X

Salari e produttività per giocare anche in Italia la sfida della politica industriale della difesa

FIRSTonline - Screenshot

Sugli scenari di crescita europea non ci saranno da imputare solo gli effetti caotici dei dazi varati dal Trump II. È in corso, infatti, un complicato gioco “a due livelli” nell’Eurozona: uno appunto influenzato dall’esterno (i dazi) che costringerà molto probabilmente a rivedere accordi ed alleanze commerciali a livello internazionale e uno interno di riorganizzazione continentale, frutto di una riconsiderazione generale degli obiettivi dell’industria europea. Il più urgente è raggiungere in un tempo ragionevole una parziale autonomia militare e di difesa, un obiettivo che presuppone una profonda riorganizzazione della politica economica europea. La Commissione europea ha già presentato nelle scorse settimane il Libro bianco sulla difesa europea (“Preparati per il 2030”), che va aggiunto ad un ambizioso – come viene definito a Bruxelles – pacchetto di provvedimenti che fornirà “leve finanziarie agli Stati membri per stimolare un aumento degli investimenti nelle capacità di difesa”.

Ue: industria e tecnologia tornano priorità

Nelle parole utilizzate da Ursula von der Leyen vanno sottolineati due punti importanti: base industriale e sostegno alla tecnologia, ritornati primi nell’agenda comunitaria dopo gli anni in cui avevano prevalso gli obiettivi della transizione green (“Dobbiamo puntare agli acquisti in Europa perché ciò significa rafforzare la base industriale e tecnologica di difesa europea e stimolare l’innovazione”). “Il principale motore della spesa della difesa è il settore pubblico, che a cascata può attivare anche gli investimenti privati. L’attivante pubblica non potrà essere però solo di tipo domestico, dovrà coinvolgere l’intera economia della difesa europea. Il rischio, altrimenti, è che il piano europeo alimenti singolarmente le varie industrie nazionali, senza il vantaggio delle economie di scala, dello scambio di tecnologia e della cooperazione più stretta tra le aziende leader del settore. L’industria bellica richiede livelli tecnologici che si potranno trovare solo cooperando ad un livello europeo. Questo sarà il vero banco di prova dell’Unione, un percorso molto complicato perché ad oggi manca ancora una politica di difesa comune europea”, osserva l’economista Donato Iacobucci, presidente della Società Italiana di Economia e Politica Industriale (Siepi) e curatore del recente volume “L’industria italiana contemporanea. Tra declino e ristrutturazione” (Carocci).

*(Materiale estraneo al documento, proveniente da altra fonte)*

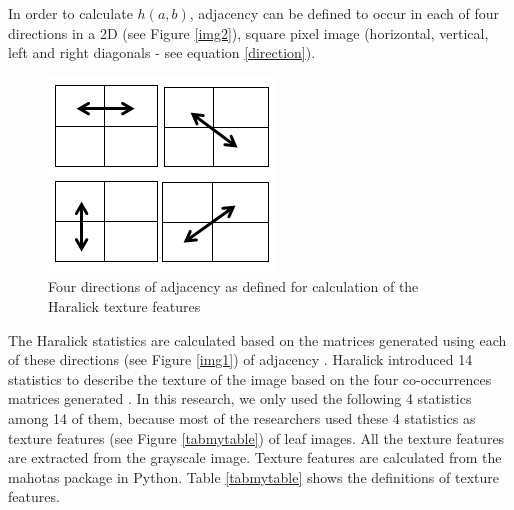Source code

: \documentclass{article}
\begin{document}
In order to calculate \(h(a,b)\), adjacency can be defined to
occur in each of four directions in a 2D (see Figure \ref{img2}), square
pixel image (horizontal, vertical, left and right diagonals - see
equation \ref{direction}).

\begin{figure}[!ht]

{\centering \includegraphics[width=0.2\linewidth]{leaffeatures/GLMC_direction.png} 

}

\caption{\label{direction}Four directions of adjacency as defined for calculation of the Haralick texture features}\label{fig:unnamed-chunk-9}
\end{figure}

The Haralick statistics are calculated based on the
matrices generated using each of these directions (see Figure
\ref{img1}) of adjacency . Haralick introduced 14 statistics to describe
the texture of the image based on the four co-occurrences matrices
generated \citep{article31}. In this research, we only used the following 4 statistics
among 14 of them, because most of the researchers used these 4
statistics as texture features (see Figure \ref{tabmytable}) of leaf
images. All the texture features are extracted from the grayscale
image. Texture features are calculated from the mahotas package in
Python. Table \ref{tabmytable} shows the definitions of texture
features.
\end{document}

Il nodo della spesa in ricerca e sviluppo

Il Libro bianco europeo presenta agli Stati membri politiche per colmare le carenze in termini di capacità tecnologica e per ricreare “una solida base industriale nel settore della difesa” in un’ottica di indipendenza strategica nel lungo periodo. “In alcuni ambiti l’Italia ha posizioni di leadership mondiale – continua il professor Iacobucci – nell’industria della difesa, penso ad aziende come Leonardo o alla cantieristica navale di Fincantieri. Ci sono alcune eccellenze italiane che operano anche nell’aerospazio. Quando si parla di una parziale riconversione industriale verso il settore della difesa, il primo scoglio da superare è senza dubbio la capacità di spesa del nostro Paese in ricerca e sviluppo: l’Italia spende circa l’1,4% del PIL contro una media europea del 3%. Percentuali che riflettono i margini di manovra limitati della nostra finanza pubblica”.

Diversificazione tecnologica come via di sopravvivenza

Secondo l’Istituto Internazionale per la Pace di Stoccolma (Sipri), le aziende continentali produttrici di armi che hanno mantenuto il loro posto nella top cento sono la paneuropea Airbus, Leonardo in Italia, Thales in Francia, Rolls Royce nel Regno Unito e Rheinmetall in Germania. “Per reggere la competizione con le altre grandi economie manifatturiere, l’industria italiana ha una fortissima esigenza di diversificazione produttiva rispetto ai settori tradizionali del made in Italy, come l’alimentare e la moda, verso settori a più alto contenuto di tecnologia. Tuttavia, la nostra politica industriale attualmente finanzia centinaia di provvedimenti con poche risorse e si disperde in mille rivoli poco efficaci”.

Un percorso assolutamente non facile per l’economia italiana che sconta inoltre criticità sempre più evidenti a partire proprio dal mercato del lavoro. “Il problema principale da affrontare è quello dei bassi livelli salariali e della bassa produttività. Abbiamo la necessità di favorire le condizioni per aggregare le imprese, facendole crescere dimensionalmente in modo da potersi giocare la sfida dell’innovazione. Il settore della difesa può essere un’occasione per concentrare gli investimenti di politica industriale in settori mirati ad alta necessità di ricerca tecnologica”.